▸ TASK OBJECTIVE:
Every line of the data below should be written out word for word.

Start of RECORDS TO USE

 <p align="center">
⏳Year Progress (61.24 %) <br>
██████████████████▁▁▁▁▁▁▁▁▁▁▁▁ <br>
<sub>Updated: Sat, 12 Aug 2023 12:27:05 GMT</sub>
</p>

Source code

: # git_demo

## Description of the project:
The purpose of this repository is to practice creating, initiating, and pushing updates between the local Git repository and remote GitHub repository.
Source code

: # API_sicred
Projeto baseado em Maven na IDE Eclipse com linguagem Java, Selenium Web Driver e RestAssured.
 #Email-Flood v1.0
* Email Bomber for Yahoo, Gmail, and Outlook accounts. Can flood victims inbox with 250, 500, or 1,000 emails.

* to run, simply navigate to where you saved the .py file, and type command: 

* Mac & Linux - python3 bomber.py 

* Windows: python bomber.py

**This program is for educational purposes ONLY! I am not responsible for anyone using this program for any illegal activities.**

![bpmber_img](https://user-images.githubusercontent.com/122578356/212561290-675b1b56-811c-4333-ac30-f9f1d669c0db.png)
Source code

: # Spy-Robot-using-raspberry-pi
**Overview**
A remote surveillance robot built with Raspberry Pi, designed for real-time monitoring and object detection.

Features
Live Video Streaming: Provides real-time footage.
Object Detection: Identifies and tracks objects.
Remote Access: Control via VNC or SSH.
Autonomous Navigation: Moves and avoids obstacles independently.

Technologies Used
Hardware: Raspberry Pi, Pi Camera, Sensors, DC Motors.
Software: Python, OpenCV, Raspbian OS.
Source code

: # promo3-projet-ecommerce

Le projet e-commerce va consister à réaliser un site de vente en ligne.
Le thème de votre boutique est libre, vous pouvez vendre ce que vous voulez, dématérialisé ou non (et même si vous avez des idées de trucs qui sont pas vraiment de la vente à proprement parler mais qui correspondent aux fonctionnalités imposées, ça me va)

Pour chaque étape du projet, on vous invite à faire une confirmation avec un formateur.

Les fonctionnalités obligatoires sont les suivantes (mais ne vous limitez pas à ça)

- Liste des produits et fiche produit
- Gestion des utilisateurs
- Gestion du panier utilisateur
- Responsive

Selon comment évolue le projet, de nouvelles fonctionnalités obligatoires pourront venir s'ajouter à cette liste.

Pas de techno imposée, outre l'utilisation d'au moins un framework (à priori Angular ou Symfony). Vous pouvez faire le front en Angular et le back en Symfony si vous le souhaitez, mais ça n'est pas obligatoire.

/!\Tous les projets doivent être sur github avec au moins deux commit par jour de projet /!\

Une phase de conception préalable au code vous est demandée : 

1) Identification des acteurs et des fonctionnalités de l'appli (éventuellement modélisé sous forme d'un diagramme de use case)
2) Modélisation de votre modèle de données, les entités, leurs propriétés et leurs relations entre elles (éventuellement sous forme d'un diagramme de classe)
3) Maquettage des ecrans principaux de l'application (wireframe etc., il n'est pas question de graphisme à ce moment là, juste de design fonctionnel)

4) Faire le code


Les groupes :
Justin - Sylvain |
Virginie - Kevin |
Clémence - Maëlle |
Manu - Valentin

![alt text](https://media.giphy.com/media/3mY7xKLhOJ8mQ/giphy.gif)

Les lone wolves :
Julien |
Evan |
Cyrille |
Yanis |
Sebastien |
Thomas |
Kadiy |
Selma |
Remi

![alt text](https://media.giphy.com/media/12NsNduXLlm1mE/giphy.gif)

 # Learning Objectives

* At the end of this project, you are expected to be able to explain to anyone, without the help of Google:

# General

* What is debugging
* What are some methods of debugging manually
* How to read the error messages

End of RECORDS TO USE

▸ RESPONSE TO THE TASK:
 <p align="center">
⏳Year Progress (61.24 %) <br>
██████████████████▁▁▁▁▁▁▁▁▁▁▁▁ <br>
<sub>Updated: Sat, 12 Aug 2023 12:27:05 GMT</sub>
</p>

Source code

: # git_demo

## Description of the project:
The purpose of this repository is to practice creating, initiating, and pushing updates between the local Git repository and remote GitHub repository.
Source code

: # API_sicred
Projeto baseado em Maven na IDE Eclipse com linguagem Java, Selenium Web Driver e RestAssured.
 #Email-Flood v1.0
* Email Bomber for Yahoo, Gmail, and Outlook accounts. Can flood victims inbox with 250, 500, or 1,000 emails.

* to run, simply navigate to where you saved the .py file, and type command: 

* Mac & Linux - python3 bomber.py 

* Windows: python bomber.py

**This program is for educational purposes ONLY! I am not responsible for anyone using this program for any illegal activities.**

![bpmber_img](https://user-images.githubusercontent.com/122578356/212561290-675b1b56-811c-4333-ac30-f9f1d669c0db.png)
Source code

: # Spy-Robot-using-raspberry-pi
**Overview**
A remote surveillance robot built with Raspberry Pi, designed for real-time monitoring and object detection.

Features
Live Video Streaming: Provides real-time footage.
Object Detection: Identifies and tracks objects.
Remote Access: Control via VNC or SSH.
Autonomous Navigation: Moves and avoids obstacles independently.

Technologies Used
Hardware: Raspberry Pi, Pi Camera, Sensors, DC Motors.
Software: Python, OpenCV, Raspbian OS.
Source code

: # promo3-projet-ecommerce

Le projet e-commerce va consister à réaliser un site de vente en ligne.
Le thème de votre boutique est libre, vous pouvez vendre ce que vous voulez, dématérialisé ou non (et même si vous avez des idées de trucs qui sont pas vraiment de la vente à proprement parler mais qui correspondent aux fonctionnalités imposées, ça me va)

Pour chaque étape du projet, on vous invite à faire une confirmation avec un formateur.

Les fonctionnalités obligatoires sont les suivantes (mais ne vous limitez pas à ça)

- Liste des produits et fiche produit
- Gestion des utilisateurs
- Gestion du panier utilisateur
- Responsive

Selon comment évolue le projet, de nouvelles fonctionnalités obligatoires pourront venir s'ajouter à cette liste.

Pas de techno imposée, outre l'utilisation d'au moins un framework (à priori Angular ou Symfony). Vous pouvez faire le front en Angular et le back en Symfony si vous le souhaitez, mais ça n'est pas obligatoire.

/!\Tous les projets doivent être sur github avec au moins deux commit par jour de projet /!\

Une phase de conception préalable au code vous est demandée : 

1) Identification des acteurs et des fonctionnalités de l'appli (éventuellement modélisé sous forme d'un diagramme de use case)
2) Modélisation de votre modèle de données, les entités, leurs propriétés et leurs relations entre elles (éventuellement sous forme d'un diagramme de classe)
3) Maquettage des ecrans principaux de l'application (wireframe etc., il n'est pas question de graphisme à ce moment là, juste de design fonctionnel)

4) Faire le code


Les groupes :
Justin - Sylvain |
Virginie - Kevin |
Clémence - Maëlle |
Manu - Valentin

![alt text](https://media.giphy.com/media/3mY7xKLhOJ8mQ/giphy.gif)

Les lone wolves :
Julien |
Evan |
Cyrille |
Yanis |
Sebastien |
Thomas |
Kadiy |
Selma |
Remi

![alt text](https://media.giphy.com/media/12NsNduXLlm1mE/giphy.gif)

 # Learning Objectives

* At the end of this project, you are expected to be able to explain to anyone, without the help of Google:

# General

* What is debugging
* What are some methods of debugging manually
* How to read the error messages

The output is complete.